(What you have to do): Give back every line of the material below that has the string "needed".

(Data supplied):
Segment Open

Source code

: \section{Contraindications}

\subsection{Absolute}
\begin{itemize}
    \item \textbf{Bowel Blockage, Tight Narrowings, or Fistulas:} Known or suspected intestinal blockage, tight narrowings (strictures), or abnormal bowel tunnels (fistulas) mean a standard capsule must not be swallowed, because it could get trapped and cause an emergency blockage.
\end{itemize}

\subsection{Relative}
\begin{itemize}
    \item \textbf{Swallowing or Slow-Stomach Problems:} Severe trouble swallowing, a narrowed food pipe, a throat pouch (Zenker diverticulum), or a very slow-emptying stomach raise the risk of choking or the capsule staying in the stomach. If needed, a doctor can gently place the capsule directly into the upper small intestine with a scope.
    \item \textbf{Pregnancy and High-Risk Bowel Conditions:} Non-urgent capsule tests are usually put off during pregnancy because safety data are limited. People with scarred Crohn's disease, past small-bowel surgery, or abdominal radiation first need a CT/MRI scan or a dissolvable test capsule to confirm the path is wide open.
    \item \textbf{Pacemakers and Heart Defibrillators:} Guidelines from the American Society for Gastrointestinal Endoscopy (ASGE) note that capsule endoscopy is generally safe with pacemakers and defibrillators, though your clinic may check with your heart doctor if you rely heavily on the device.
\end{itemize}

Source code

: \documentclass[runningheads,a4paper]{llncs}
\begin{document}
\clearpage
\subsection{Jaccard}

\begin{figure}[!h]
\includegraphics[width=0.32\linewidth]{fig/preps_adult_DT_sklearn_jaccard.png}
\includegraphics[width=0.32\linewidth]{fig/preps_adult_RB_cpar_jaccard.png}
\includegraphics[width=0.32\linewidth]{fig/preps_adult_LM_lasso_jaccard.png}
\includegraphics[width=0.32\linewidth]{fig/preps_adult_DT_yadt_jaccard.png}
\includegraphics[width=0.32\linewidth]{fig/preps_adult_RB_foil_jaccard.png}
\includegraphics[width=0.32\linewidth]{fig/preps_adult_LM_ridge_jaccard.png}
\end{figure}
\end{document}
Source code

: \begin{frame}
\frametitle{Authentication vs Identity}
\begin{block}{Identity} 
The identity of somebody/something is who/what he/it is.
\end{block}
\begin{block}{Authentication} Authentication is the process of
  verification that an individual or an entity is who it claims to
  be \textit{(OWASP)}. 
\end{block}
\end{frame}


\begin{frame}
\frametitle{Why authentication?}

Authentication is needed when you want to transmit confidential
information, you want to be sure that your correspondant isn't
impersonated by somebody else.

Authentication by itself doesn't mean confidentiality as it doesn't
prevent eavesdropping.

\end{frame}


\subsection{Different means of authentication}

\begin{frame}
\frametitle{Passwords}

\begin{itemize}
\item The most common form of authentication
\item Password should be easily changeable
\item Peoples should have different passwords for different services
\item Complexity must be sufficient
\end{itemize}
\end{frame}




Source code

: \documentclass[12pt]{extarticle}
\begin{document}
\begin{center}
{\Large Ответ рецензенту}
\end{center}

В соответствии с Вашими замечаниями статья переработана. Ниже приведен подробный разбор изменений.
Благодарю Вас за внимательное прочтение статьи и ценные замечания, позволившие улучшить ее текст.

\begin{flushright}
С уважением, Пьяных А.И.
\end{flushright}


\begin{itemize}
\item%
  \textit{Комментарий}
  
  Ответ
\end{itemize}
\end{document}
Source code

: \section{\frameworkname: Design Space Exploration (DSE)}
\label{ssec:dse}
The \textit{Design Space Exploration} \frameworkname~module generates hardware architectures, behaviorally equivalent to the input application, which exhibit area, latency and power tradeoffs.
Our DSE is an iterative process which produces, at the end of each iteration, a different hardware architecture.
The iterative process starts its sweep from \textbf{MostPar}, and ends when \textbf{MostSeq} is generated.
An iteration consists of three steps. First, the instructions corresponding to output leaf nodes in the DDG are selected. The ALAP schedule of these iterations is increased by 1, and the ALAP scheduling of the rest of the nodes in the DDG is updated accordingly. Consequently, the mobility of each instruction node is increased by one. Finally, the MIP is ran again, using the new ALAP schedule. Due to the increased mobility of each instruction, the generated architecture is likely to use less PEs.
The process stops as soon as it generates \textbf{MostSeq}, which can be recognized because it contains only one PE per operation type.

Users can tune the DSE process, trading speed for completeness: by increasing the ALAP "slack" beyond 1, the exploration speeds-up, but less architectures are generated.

Segment Closed

(Worked solution):
    \item \textbf{Swallowing or Slow-Stomach Problems:} Severe trouble swallowing, a narrowed food pipe, a throat pouch (Zenker diverticulum), or a very slow-emptying stomach raise the risk of choking or the capsule staying in the stomach. If needed, a doctor can gently place the capsule directly into the upper small intestine with a scope.
Authentication is needed when you want to transmit confidential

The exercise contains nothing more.